Task directions | List each line of the data that holds the string "have", please.

[[ Listed records open ]]

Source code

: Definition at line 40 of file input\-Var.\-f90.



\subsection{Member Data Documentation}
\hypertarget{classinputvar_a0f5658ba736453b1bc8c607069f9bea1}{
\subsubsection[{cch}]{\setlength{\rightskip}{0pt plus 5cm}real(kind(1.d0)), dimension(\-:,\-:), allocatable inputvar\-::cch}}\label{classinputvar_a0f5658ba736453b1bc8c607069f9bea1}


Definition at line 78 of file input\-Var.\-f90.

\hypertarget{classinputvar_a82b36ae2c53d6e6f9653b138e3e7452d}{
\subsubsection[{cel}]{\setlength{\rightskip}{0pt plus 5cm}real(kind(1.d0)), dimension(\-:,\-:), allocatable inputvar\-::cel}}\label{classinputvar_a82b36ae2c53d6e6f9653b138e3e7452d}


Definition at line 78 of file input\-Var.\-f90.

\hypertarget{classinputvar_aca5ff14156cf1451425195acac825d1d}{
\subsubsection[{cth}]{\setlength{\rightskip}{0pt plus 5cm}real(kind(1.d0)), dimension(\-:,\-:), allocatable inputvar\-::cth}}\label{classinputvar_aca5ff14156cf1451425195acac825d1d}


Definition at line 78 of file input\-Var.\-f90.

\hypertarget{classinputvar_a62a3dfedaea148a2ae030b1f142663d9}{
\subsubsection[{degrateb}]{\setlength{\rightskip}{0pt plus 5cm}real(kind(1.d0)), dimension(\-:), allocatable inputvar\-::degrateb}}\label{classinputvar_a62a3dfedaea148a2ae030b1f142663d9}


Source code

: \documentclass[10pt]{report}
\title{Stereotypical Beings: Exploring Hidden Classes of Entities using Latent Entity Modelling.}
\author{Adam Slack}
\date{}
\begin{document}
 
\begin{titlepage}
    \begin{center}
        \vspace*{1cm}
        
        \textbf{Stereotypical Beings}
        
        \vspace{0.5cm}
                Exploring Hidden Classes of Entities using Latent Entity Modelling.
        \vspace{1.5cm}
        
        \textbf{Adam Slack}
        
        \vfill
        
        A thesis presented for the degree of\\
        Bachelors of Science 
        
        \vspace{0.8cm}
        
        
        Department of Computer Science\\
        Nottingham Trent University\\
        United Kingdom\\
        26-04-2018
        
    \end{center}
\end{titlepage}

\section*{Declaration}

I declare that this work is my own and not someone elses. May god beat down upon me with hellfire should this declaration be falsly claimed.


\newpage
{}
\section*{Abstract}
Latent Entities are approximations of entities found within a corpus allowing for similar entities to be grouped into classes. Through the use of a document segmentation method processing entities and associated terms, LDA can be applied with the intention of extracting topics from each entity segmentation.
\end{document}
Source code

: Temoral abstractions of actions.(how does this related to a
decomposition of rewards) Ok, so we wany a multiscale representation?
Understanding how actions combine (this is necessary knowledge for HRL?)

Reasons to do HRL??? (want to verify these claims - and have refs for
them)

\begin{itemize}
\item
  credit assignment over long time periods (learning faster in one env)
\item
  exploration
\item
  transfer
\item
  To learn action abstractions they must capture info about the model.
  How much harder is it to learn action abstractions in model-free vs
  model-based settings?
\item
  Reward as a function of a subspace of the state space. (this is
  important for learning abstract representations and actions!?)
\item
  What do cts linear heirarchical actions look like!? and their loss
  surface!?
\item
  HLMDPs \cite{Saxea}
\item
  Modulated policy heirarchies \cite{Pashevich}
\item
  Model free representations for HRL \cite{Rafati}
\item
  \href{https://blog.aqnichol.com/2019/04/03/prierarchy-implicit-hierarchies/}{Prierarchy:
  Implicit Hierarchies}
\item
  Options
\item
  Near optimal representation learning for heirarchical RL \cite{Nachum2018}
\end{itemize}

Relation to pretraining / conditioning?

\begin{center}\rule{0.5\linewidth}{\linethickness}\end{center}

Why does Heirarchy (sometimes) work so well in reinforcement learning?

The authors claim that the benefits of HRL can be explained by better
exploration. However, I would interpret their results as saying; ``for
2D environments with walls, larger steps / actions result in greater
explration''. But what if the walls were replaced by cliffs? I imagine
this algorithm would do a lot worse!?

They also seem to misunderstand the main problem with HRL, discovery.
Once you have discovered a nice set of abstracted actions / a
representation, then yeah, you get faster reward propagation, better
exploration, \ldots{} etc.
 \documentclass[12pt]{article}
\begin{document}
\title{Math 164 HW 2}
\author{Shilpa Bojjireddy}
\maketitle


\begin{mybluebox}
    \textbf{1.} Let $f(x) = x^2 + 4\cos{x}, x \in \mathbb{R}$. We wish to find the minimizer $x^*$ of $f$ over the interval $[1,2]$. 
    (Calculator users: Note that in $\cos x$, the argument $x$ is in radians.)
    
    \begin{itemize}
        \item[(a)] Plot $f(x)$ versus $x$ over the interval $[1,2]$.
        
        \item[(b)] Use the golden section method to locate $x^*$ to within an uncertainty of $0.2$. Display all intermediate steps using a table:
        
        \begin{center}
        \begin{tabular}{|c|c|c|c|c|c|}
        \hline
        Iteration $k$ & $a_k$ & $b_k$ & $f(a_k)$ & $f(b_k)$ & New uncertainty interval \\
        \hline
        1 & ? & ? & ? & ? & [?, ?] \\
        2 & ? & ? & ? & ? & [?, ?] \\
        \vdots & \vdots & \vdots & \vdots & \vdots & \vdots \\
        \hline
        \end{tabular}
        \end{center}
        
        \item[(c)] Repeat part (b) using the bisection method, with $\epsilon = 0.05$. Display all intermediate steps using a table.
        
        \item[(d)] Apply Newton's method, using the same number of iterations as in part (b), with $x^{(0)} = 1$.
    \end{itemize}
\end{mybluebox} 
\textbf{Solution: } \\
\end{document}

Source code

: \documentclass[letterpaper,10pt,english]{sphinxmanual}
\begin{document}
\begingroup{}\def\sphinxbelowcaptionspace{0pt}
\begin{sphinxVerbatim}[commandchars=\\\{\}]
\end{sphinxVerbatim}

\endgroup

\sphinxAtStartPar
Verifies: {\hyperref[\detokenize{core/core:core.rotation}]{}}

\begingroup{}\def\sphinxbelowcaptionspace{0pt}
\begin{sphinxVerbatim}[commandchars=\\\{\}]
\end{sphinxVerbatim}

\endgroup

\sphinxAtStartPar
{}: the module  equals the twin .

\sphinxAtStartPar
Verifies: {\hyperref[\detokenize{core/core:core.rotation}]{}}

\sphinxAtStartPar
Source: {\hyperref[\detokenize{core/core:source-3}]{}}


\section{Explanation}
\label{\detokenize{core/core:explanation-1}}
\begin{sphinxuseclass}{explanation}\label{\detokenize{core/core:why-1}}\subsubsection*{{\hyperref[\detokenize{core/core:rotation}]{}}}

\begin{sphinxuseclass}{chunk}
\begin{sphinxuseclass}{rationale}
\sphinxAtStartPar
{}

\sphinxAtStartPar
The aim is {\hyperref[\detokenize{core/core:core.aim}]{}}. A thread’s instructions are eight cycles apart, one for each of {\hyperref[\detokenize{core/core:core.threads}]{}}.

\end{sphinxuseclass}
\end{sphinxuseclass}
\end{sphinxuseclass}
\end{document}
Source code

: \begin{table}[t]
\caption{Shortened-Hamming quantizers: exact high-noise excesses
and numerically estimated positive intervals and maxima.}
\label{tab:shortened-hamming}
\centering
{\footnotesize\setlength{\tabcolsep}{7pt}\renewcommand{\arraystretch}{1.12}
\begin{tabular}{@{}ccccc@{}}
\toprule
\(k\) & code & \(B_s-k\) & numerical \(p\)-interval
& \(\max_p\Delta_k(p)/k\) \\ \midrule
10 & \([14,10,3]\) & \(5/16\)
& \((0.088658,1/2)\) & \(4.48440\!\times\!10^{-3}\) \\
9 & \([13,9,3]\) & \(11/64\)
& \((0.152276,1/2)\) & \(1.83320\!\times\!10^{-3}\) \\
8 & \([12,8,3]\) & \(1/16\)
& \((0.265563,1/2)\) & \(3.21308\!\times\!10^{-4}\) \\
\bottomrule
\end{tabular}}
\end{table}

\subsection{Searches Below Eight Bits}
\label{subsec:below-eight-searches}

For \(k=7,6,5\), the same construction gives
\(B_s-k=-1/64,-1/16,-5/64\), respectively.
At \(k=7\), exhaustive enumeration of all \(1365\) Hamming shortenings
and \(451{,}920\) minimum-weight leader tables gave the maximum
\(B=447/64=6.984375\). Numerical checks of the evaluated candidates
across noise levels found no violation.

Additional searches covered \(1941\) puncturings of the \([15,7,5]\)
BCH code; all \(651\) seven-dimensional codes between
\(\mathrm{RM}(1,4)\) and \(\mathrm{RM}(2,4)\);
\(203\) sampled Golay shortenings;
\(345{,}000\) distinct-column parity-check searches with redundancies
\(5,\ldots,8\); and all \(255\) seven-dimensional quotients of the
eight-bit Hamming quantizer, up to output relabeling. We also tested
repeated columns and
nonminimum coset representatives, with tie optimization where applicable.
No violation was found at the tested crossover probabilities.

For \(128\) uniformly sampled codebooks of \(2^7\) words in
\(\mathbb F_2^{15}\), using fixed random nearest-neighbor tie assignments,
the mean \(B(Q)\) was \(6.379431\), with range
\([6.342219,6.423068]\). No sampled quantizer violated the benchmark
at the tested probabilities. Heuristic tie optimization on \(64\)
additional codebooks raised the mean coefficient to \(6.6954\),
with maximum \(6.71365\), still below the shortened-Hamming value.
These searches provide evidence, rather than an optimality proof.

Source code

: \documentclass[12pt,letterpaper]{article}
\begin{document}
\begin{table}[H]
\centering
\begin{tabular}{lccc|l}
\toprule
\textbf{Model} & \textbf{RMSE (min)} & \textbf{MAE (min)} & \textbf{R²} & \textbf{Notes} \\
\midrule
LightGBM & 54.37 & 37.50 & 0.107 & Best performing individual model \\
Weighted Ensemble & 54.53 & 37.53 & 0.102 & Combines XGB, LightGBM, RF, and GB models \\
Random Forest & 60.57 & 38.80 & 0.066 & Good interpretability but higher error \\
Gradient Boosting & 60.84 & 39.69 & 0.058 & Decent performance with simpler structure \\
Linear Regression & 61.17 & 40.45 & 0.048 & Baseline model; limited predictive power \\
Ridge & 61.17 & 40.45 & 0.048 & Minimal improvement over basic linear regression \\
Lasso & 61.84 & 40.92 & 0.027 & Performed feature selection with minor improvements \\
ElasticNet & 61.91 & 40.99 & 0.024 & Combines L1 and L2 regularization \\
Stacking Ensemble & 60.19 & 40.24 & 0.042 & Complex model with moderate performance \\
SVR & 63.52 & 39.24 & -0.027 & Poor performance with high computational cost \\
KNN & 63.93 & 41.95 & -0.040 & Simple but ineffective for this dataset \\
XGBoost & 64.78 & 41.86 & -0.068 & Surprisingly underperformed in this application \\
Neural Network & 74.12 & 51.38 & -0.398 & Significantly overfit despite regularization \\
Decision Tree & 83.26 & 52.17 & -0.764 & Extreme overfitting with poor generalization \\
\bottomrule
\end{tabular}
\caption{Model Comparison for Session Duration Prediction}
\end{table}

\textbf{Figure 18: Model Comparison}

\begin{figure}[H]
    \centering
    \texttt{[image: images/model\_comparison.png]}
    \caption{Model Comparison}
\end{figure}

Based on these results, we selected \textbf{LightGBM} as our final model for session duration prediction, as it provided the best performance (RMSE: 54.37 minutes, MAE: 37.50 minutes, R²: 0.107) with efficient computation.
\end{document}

[[ Listed records closed ]]

The completed task |
Reasons to do HRL??? (want to verify these claims - and have refs for
Once you have discovered a nice set of abstracted actions / a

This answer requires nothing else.